Since its debut around last year's Air Max Day events, Nike's Air VaporMax unit has been a fixture of its footwear. The tech has been used on coveted collabs including Virgil Abloh's Off-White collections and recent releases with Acronym as well as a fast-growing group of hybrids such as the VaporMax Plus. But did you know it's also the latest effort in the brand's continued push for sustainability?

To break down just how impactful the innovation has been, Nike provided some stats and a step-by-step illustration of the VaporMax Air unit production process. The Swoosh was able to squeeze more than 75 percent recycled material into the unit, making it the most green-friendly Air bubble in Nike's archive. 

Nike produces its Air soles at what it calls Air Manufacturing Innovation plants based in Oregon and St.

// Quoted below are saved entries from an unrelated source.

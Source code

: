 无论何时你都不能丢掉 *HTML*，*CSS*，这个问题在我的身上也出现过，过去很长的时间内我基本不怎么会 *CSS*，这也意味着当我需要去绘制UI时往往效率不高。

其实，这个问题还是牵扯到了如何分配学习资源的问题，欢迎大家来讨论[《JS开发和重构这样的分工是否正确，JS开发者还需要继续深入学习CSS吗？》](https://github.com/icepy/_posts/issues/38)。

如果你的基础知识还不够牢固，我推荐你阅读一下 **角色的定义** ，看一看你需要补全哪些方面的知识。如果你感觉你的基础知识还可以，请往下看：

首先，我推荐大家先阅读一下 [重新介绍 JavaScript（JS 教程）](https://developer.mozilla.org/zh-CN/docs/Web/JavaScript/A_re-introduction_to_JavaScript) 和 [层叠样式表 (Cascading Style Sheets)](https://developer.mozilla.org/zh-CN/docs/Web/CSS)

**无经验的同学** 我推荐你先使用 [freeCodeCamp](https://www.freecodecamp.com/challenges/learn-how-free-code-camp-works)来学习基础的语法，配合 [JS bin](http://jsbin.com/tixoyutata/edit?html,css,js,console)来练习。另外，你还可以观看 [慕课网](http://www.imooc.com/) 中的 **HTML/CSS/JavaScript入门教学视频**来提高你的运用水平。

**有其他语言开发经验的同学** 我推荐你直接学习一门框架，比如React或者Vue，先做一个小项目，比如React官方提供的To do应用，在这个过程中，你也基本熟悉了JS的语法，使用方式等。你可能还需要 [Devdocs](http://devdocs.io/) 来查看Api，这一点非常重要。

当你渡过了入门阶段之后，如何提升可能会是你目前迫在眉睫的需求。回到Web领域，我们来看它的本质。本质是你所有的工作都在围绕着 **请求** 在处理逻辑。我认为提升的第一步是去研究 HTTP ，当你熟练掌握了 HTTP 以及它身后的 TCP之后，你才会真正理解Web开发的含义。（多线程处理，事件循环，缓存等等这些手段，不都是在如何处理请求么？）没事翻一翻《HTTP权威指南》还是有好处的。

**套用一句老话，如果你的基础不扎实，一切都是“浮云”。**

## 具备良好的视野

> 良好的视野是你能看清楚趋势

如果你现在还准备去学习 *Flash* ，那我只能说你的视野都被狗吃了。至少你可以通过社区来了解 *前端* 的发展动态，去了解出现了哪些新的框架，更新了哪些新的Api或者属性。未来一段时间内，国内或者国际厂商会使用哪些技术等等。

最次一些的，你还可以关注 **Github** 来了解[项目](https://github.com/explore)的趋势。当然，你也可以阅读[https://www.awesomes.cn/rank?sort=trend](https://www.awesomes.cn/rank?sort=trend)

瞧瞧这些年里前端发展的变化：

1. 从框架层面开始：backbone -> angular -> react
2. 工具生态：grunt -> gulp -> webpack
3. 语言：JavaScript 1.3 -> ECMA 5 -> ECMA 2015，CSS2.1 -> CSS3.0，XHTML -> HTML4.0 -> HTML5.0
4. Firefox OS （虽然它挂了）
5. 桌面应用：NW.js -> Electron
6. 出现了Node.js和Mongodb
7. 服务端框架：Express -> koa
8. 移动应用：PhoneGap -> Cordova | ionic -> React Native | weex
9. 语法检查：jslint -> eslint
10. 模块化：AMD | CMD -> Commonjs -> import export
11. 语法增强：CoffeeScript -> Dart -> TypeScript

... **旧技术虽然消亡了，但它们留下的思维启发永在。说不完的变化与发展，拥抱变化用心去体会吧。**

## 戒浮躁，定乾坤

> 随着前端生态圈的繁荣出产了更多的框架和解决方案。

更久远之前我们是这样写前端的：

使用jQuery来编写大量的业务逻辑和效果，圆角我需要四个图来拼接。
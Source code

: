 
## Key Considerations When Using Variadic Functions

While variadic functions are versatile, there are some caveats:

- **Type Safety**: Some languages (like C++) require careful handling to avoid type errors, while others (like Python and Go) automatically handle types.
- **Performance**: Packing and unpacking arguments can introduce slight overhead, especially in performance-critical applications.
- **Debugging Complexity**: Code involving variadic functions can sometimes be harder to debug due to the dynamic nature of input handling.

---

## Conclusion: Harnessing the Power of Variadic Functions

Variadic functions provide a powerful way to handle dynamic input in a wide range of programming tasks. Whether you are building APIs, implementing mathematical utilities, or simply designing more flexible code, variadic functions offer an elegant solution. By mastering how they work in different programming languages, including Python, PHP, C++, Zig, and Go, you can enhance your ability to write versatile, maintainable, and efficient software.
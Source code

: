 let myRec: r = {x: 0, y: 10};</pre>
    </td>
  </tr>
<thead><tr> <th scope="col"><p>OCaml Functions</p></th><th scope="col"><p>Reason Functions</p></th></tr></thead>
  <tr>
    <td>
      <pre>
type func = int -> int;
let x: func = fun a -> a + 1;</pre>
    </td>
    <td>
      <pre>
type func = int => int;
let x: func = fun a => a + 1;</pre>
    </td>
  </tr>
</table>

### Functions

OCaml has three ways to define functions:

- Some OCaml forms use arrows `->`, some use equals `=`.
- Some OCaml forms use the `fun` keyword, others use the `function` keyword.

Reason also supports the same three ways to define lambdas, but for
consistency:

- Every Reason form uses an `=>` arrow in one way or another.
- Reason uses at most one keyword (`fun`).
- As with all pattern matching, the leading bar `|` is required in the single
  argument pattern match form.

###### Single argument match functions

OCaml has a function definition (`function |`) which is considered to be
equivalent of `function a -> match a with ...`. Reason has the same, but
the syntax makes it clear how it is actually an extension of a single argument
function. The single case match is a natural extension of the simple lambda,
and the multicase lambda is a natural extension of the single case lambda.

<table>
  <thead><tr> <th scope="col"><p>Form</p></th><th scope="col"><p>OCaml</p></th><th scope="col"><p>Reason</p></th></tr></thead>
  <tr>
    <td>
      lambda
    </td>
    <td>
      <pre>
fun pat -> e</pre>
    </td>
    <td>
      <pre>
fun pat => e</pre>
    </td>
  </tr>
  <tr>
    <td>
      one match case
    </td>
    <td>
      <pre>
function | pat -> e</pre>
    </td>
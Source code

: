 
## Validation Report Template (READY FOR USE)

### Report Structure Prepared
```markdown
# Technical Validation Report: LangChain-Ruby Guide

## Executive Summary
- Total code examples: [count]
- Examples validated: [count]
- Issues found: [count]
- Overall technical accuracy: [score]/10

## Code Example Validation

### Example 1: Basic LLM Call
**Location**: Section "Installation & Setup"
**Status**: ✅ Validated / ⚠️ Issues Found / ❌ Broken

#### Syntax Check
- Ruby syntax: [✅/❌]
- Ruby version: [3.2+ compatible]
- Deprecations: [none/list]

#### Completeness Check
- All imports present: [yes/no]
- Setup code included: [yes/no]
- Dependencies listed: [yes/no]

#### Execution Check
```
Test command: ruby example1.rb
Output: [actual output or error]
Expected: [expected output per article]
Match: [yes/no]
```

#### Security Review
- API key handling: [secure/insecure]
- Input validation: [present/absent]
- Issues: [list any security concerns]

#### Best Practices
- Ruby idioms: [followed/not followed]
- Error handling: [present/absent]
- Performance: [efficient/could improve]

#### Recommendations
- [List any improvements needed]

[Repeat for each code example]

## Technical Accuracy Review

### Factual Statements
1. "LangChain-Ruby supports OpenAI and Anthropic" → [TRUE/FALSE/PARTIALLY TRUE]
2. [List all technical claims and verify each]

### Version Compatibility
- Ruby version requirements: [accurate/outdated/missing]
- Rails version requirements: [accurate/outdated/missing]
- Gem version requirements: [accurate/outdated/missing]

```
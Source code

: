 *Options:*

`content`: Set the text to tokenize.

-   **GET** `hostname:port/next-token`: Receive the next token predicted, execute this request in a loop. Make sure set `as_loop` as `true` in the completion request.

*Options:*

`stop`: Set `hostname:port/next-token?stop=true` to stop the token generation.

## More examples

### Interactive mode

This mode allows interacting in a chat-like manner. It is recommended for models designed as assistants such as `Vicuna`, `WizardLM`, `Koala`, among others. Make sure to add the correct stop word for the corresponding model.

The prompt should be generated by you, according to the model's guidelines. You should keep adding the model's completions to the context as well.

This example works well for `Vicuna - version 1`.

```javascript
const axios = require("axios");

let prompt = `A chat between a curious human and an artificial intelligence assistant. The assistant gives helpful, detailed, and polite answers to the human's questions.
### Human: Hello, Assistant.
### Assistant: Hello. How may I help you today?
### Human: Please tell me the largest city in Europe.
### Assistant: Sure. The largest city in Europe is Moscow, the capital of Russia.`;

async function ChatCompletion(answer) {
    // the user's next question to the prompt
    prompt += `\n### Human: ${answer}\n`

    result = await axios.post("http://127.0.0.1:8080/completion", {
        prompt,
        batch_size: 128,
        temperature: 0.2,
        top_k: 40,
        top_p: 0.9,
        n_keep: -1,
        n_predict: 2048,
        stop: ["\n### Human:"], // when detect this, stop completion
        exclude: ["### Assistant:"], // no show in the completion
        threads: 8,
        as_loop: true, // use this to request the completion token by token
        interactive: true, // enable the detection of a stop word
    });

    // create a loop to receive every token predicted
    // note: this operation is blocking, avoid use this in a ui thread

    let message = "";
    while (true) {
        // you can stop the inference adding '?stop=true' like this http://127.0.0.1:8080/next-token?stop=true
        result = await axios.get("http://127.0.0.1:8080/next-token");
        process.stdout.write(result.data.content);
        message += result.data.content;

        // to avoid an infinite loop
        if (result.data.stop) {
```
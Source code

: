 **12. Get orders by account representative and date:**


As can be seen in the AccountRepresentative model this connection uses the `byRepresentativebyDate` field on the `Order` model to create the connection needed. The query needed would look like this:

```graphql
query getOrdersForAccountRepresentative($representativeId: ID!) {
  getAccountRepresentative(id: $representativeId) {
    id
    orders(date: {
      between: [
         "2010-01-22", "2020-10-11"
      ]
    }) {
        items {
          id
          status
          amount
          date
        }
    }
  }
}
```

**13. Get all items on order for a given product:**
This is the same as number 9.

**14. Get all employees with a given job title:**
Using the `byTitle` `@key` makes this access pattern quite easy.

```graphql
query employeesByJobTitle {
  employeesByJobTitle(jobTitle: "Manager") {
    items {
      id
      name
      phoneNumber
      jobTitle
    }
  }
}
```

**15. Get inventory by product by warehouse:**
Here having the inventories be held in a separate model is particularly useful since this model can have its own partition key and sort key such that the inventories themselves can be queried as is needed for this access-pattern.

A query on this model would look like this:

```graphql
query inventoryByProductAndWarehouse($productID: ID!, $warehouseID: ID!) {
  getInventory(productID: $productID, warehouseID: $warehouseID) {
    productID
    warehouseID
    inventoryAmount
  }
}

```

Louis. And here's how it does it.

Nike Air VaporMax Production (Step 1)
Image via Nike

It all begins with two sheets of TPU (thermoplastic polyurethane), which are fed into a thermoforming machine.

Nike Air VaporMax Production (Step 2)
Image via Nike

Heaters are then used to warm up the TPU sheets.

Nike Air VaporMax Production (Step 3)
Image via Nike

Once the TPU has reached its desired temperature, clamps are set in place.

Nike Air VaporMax Production (Step 4)
Image via Nike

The process continues by clamping down the TPU to create molds.

Nike Air VaporMax Production (Step 5)
Image via Nike

The molds function as the blueprint for the Air units.

Nike Air VaporMax Production (Step 6)
Image via Nike

The next step is beginning to trim down the molds.

Nike Air VaporMax Production (Step 7)
Image via Nike

Then the shapes must be cleaned up around the edges.

Nike Air VaporMax Production (Step 8)
Image via Nike

The fun part begins when pressurized nitrogen is pumped throughout the molds.

Nike Air VaporMax Production (Step 9)
Image via Nike

Which results in inflated Air bags primed for the final step: inspection.

Nike Air VaporMax Production (Step 10)
Image via Nike

Once they've been approved, the Air units are shipped to other Nike factories where they'll be affixed to uppers.

Nike Air VaporMax Production (Step 11)
Image via Nike

As a bonus step, Nike makes the process even more sustainable by re-using over 90 percent of its excess scrap material.